(Source data)
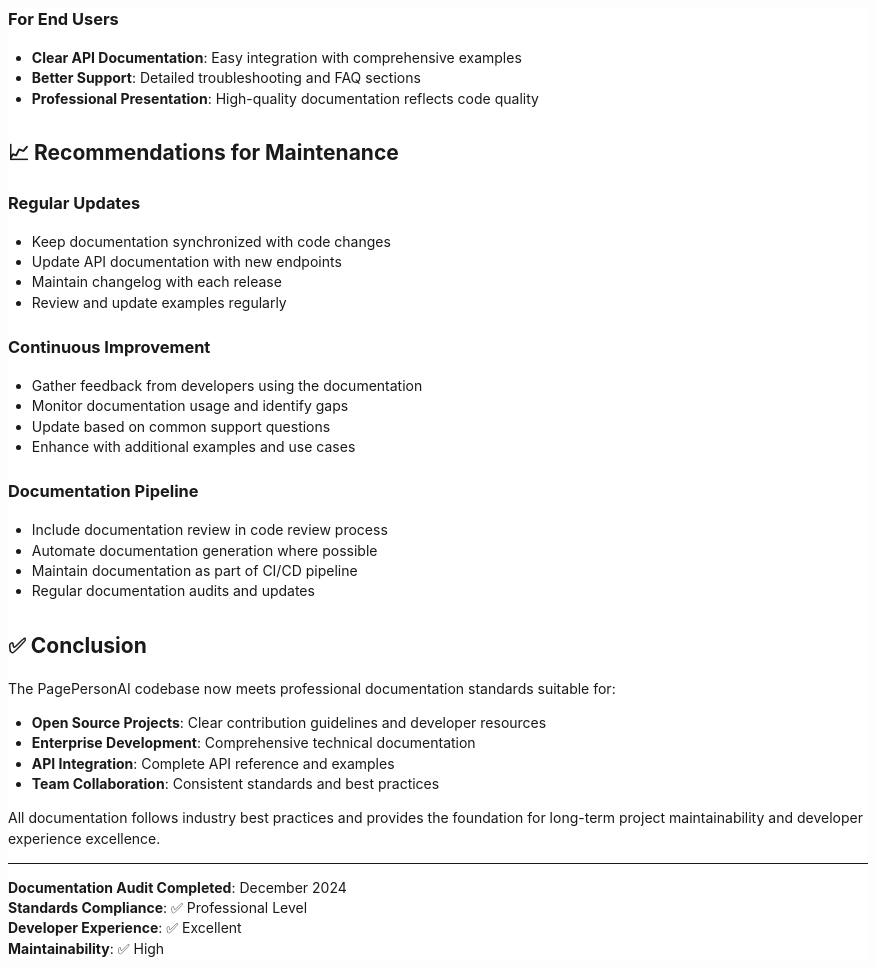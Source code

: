 ### For End Users
- **Clear API Documentation**: Easy integration with comprehensive examples
- **Better Support**: Detailed troubleshooting and FAQ sections
- **Professional Presentation**: High-quality documentation reflects code quality

## 📈 Recommendations for Maintenance

### Regular Updates
- Keep documentation synchronized with code changes
- Update API documentation with new endpoints
- Maintain changelog with each release
- Review and update examples regularly

### Continuous Improvement
- Gather feedback from developers using the documentation
- Monitor documentation usage and identify gaps
- Update based on common support questions
- Enhance with additional examples and use cases

### Documentation Pipeline
- Include documentation review in code review process
- Automate documentation generation where possible
- Maintain documentation as part of CI/CD pipeline
- Regular documentation audits and updates

## ✅ Conclusion

The PagePersonAI codebase now meets professional documentation standards suitable for:
- **Open Source Projects**: Clear contribution guidelines and developer resources
- **Enterprise Development**: Comprehensive technical documentation
- **API Integration**: Complete API reference and examples
- **Team Collaboration**: Consistent standards and best practices

All documentation follows industry best practices and provides the foundation for long-term project maintainability and developer experience excellence.

---

**Documentation Audit Completed**: December 2024  
**Standards Compliance**: ✅ Professional Level  
**Developer Experience**: ✅ Excellent  
**Maintainability**: ✅ High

Instructions to follow → Return, with no change at all, every line in the entries above from the line containing "## 📈 Recommendations for Maintenance" through the line containing "- Maintain documentation".

Response to the exercise →
## 📈 Recommendations for Maintenance

### Regular Updates
- Keep documentation synchronized with code changes
- Update API documentation with new endpoints
- Maintain changelog with each release
- Review and update examples regularly

### Continuous Improvement
- Gather feedback from developers using the documentation
- Monitor documentation usage and identify gaps
- Update based on common support questions
- Enhance with additional examples and use cases

### Documentation Pipeline
- Include documentation review in code review process
- Automate documentation generation where possible
- Maintain documentation as part of CI/CD pipeline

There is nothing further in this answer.